La camarera toma nota del pedido, y conociendo el percal se afana en atender lo antes posible al susodicho, que parece muy imbuido en su lectura. La cafetería, para su desgracia, en ese intervalo de tiempo, presenta mucha más clientela y se las ve y las desea para atenderla. Un café por aquí, una tostada con mantequilla y mermelada por allá, su vuelta, por favor. Etcétera. Hasta que el tipo, que ha levantado la vista del periódico para mirar su reloj, suelta a bocajarro una de esas lindezas que aún se estilan en ciertas bocas. Su «¿me vas a atender de una puta vez o es que sólo sirves para follar?» resuena como un trallazo ante la sorpresa de los nos encontramos cerca de él.
El murmullo que sobrevolaba la cafetería desaparece, quedando un silencio agónico, pétreo.

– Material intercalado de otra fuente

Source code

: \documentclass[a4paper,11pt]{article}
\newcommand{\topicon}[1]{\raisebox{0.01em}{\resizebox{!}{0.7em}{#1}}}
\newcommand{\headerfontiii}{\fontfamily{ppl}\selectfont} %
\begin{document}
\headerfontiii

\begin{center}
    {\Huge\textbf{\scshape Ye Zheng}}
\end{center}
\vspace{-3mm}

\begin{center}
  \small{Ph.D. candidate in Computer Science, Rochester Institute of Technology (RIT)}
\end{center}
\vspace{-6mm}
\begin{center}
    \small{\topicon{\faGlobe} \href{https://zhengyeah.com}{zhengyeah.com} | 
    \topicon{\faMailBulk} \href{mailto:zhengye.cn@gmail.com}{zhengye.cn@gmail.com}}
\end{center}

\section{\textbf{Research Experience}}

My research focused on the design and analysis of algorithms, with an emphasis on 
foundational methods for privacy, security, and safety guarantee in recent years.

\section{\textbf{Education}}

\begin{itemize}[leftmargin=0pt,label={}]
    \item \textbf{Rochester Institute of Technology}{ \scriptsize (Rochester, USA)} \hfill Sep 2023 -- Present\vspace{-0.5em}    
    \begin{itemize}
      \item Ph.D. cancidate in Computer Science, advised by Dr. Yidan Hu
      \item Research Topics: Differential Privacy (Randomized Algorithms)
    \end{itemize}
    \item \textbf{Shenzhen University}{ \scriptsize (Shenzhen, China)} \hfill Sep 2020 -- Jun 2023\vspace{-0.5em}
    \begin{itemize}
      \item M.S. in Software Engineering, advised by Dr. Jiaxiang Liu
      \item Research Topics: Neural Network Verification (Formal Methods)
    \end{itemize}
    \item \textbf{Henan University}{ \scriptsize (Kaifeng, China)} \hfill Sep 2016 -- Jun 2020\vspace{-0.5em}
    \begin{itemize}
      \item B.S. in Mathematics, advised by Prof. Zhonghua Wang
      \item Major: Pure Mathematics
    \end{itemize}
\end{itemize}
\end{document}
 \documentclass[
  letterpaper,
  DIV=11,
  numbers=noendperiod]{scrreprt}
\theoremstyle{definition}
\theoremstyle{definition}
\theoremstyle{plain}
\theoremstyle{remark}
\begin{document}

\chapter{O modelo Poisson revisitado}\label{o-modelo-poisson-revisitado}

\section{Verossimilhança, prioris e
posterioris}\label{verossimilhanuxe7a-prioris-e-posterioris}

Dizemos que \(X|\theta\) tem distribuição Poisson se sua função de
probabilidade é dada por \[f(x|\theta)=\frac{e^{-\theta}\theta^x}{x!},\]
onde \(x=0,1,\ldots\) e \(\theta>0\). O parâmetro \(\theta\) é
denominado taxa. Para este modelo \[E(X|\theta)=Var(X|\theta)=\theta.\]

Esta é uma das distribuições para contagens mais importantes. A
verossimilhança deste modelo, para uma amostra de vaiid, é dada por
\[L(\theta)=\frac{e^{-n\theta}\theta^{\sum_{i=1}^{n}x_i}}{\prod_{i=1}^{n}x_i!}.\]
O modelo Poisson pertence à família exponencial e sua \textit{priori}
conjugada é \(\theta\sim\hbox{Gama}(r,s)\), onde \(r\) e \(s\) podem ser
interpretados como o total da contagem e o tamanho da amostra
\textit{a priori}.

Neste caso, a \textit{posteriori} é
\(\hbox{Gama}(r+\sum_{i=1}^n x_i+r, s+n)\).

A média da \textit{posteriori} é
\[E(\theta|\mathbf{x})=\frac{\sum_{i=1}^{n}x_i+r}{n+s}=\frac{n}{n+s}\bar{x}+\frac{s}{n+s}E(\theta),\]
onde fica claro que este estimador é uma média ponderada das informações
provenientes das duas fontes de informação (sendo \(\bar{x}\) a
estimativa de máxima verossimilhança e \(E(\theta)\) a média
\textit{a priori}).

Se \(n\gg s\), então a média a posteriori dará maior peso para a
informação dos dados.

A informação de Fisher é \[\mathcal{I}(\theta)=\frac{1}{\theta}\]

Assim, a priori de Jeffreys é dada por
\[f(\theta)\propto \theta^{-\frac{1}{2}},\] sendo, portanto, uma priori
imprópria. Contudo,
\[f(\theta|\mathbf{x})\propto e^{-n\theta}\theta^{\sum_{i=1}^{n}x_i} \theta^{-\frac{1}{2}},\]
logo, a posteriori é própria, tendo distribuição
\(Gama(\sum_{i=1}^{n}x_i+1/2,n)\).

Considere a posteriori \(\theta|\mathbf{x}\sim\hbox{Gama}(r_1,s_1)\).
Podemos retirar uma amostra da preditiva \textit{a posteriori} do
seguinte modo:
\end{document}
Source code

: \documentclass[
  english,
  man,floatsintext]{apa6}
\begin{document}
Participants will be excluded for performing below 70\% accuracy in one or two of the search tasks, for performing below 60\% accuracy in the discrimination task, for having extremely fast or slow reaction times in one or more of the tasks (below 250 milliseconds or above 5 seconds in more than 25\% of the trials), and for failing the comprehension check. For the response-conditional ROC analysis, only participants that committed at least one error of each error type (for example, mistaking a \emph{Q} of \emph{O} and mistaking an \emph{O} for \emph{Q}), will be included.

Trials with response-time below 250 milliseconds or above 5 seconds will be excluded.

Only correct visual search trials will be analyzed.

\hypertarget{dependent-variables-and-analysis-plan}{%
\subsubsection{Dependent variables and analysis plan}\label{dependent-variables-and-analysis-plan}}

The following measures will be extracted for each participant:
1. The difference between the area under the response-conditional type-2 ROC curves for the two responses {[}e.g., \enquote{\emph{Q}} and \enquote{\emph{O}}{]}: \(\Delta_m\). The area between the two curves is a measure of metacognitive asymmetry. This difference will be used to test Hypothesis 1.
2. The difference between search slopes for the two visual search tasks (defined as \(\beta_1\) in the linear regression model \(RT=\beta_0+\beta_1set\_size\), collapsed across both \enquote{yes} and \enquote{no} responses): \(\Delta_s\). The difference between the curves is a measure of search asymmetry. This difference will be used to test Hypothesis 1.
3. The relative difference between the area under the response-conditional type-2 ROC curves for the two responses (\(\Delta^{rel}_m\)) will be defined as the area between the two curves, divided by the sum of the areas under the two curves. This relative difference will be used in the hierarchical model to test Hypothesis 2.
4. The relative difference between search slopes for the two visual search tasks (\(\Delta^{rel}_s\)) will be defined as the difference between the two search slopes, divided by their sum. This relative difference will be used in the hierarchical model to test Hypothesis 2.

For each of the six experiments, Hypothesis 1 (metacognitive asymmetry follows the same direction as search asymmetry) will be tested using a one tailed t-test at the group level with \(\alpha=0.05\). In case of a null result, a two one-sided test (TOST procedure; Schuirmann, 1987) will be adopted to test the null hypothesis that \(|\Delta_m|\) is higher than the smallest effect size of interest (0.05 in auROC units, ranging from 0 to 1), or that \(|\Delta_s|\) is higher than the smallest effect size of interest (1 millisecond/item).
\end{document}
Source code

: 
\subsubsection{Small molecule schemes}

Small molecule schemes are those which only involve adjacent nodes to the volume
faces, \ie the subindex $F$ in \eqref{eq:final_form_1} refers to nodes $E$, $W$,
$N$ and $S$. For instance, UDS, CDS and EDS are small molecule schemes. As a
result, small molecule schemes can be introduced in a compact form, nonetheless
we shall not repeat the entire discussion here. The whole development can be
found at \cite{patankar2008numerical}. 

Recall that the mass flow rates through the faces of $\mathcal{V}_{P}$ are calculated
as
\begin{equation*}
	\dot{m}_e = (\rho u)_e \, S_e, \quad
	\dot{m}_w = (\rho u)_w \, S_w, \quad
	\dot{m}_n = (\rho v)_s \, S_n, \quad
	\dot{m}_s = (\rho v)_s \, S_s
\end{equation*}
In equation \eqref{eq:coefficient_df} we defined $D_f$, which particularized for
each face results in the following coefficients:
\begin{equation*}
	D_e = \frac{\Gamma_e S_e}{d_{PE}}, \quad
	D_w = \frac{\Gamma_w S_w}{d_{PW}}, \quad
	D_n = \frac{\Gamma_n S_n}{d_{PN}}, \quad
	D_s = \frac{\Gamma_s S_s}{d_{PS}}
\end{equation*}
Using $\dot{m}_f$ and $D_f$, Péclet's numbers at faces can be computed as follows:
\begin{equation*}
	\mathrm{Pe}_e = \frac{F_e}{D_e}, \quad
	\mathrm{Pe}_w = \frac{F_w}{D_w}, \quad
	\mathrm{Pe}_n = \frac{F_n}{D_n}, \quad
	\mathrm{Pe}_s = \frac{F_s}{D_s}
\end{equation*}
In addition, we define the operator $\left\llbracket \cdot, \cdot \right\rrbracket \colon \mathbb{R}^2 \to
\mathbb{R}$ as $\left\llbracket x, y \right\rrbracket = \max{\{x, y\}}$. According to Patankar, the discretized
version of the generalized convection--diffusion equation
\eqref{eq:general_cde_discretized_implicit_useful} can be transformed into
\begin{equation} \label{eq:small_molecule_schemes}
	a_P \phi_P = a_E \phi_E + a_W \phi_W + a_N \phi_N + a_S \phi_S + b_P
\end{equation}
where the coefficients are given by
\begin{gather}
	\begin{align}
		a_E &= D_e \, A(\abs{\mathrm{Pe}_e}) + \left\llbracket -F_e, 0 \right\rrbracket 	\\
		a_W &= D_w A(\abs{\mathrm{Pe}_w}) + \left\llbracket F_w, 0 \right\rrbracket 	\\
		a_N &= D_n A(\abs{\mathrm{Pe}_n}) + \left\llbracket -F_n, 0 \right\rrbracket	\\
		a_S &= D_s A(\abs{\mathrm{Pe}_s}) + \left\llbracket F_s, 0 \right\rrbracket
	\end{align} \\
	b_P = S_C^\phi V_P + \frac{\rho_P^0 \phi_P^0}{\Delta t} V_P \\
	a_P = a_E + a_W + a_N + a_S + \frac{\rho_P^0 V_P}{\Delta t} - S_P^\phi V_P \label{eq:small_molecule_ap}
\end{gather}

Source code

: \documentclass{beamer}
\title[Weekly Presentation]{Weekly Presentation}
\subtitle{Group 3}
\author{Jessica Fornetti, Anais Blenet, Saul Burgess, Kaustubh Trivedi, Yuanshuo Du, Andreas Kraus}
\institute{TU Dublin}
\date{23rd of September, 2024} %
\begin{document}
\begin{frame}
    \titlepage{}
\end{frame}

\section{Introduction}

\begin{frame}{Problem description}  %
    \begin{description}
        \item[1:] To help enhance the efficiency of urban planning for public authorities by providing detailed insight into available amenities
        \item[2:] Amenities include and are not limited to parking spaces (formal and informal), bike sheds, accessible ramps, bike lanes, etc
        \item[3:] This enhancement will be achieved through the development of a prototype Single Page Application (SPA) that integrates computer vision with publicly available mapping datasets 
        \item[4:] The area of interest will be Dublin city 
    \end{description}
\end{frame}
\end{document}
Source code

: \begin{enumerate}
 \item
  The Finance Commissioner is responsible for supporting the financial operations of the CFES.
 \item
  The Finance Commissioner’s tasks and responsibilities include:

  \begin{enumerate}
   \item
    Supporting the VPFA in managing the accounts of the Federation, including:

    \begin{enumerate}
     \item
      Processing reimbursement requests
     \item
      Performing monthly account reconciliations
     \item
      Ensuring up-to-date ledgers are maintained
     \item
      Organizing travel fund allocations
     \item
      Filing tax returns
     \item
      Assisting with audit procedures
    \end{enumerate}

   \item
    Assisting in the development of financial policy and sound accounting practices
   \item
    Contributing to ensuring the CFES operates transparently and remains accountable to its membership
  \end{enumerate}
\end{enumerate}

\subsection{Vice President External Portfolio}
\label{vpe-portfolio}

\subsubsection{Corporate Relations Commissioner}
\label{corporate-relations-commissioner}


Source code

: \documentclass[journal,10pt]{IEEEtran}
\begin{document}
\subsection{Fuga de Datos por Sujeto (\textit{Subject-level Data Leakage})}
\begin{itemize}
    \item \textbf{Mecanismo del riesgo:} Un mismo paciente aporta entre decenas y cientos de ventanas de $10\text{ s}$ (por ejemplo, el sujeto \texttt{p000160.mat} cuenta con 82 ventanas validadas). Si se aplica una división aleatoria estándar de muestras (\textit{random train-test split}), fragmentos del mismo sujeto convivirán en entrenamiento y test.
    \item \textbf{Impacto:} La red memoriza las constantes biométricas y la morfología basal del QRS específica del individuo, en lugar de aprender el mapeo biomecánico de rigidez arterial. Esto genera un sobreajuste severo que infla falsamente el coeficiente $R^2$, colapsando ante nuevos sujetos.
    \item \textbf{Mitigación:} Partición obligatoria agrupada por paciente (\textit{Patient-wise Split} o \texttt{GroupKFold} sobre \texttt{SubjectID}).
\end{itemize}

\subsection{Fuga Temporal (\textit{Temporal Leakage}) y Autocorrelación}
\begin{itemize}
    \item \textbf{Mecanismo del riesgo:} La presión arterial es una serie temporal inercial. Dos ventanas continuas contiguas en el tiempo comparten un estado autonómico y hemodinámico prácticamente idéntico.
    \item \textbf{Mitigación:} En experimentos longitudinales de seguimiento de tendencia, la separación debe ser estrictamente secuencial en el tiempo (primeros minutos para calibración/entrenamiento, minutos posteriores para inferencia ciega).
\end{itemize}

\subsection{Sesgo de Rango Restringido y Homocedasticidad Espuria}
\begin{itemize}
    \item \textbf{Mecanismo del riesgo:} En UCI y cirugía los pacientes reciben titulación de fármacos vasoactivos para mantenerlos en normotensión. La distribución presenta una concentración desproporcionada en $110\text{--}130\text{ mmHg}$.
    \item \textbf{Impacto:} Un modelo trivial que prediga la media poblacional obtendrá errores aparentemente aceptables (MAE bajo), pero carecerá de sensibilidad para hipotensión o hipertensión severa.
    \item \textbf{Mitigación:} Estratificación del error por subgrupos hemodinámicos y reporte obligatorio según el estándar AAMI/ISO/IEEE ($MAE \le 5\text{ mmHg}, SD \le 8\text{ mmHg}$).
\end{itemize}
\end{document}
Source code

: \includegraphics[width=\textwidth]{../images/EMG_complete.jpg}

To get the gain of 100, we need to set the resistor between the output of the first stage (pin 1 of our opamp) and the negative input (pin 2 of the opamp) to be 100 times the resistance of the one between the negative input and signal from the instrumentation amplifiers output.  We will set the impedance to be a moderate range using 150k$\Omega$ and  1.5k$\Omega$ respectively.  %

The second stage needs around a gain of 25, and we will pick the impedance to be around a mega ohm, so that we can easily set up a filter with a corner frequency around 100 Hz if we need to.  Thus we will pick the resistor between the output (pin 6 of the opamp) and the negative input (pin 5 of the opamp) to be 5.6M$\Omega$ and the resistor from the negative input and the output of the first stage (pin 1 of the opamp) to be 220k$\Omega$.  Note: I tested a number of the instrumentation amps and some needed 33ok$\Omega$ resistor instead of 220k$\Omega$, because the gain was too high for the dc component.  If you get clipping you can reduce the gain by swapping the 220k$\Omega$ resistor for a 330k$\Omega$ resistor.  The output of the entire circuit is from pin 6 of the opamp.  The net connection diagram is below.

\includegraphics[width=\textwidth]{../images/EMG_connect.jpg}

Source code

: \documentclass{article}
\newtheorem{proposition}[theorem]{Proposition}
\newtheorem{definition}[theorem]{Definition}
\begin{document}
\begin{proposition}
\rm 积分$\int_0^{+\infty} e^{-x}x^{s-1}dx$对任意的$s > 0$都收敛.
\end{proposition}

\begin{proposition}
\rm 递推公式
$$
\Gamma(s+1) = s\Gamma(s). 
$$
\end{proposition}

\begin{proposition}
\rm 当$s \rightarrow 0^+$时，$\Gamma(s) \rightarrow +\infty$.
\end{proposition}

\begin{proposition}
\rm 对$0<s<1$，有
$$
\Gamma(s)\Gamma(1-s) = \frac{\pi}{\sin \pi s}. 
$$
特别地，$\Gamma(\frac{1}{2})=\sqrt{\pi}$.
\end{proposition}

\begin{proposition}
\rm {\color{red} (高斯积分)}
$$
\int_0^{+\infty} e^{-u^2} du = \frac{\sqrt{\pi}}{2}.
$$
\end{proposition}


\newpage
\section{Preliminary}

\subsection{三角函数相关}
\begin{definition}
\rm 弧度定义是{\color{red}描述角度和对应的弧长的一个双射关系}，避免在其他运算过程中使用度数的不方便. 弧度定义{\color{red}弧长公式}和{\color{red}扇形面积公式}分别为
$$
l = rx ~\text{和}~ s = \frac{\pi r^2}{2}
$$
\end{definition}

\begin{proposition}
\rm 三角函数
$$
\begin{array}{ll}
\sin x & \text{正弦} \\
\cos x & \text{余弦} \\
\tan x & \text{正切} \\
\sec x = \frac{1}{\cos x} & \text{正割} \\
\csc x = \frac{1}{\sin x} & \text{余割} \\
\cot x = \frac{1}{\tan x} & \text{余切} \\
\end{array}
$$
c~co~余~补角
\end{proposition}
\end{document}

Ella lo observa desde la cafetera, mano izquierda en una palanca; blanca como el delantal que adorna su estilizada silueta. Hasta que, pasado el susto inicial, se recompone, y con el café en la mano y el plato con el cruasán se aproxima al tipo. Alrededor de la escena –servidor incluido- algunos contienen la respiración; ni la cara de él ni la de ella invitan a nada bueno. La camarera deposita la comanda junto al periódico, lo observa con firmeza y esboza una sonrisa antes de pronunciar una de esas frases que dejan un regusto la mar de dulce: «También valgo para eso, y muy bien. Si no, no estaría atendiéndole con esta sonrisa y toda la educación del mundo. La que a usted le falta».
Un aplauso. Luego dos, tres más, y la cafetería es un clamor. La camarera regresa a otro punto de la barra, sin inmutarse lo más mínimo, y toma nota de otra comanda. El tipo, abochornado, deja un billete de cinco euros y se larga sin haber probado bocado de su desayuno. Murmurando vayan a saber qué. Con la cara enrojecida. Buscando, posiblemente esa misma mañana, alguien con quien pagar su frustración. Su manera de vivir.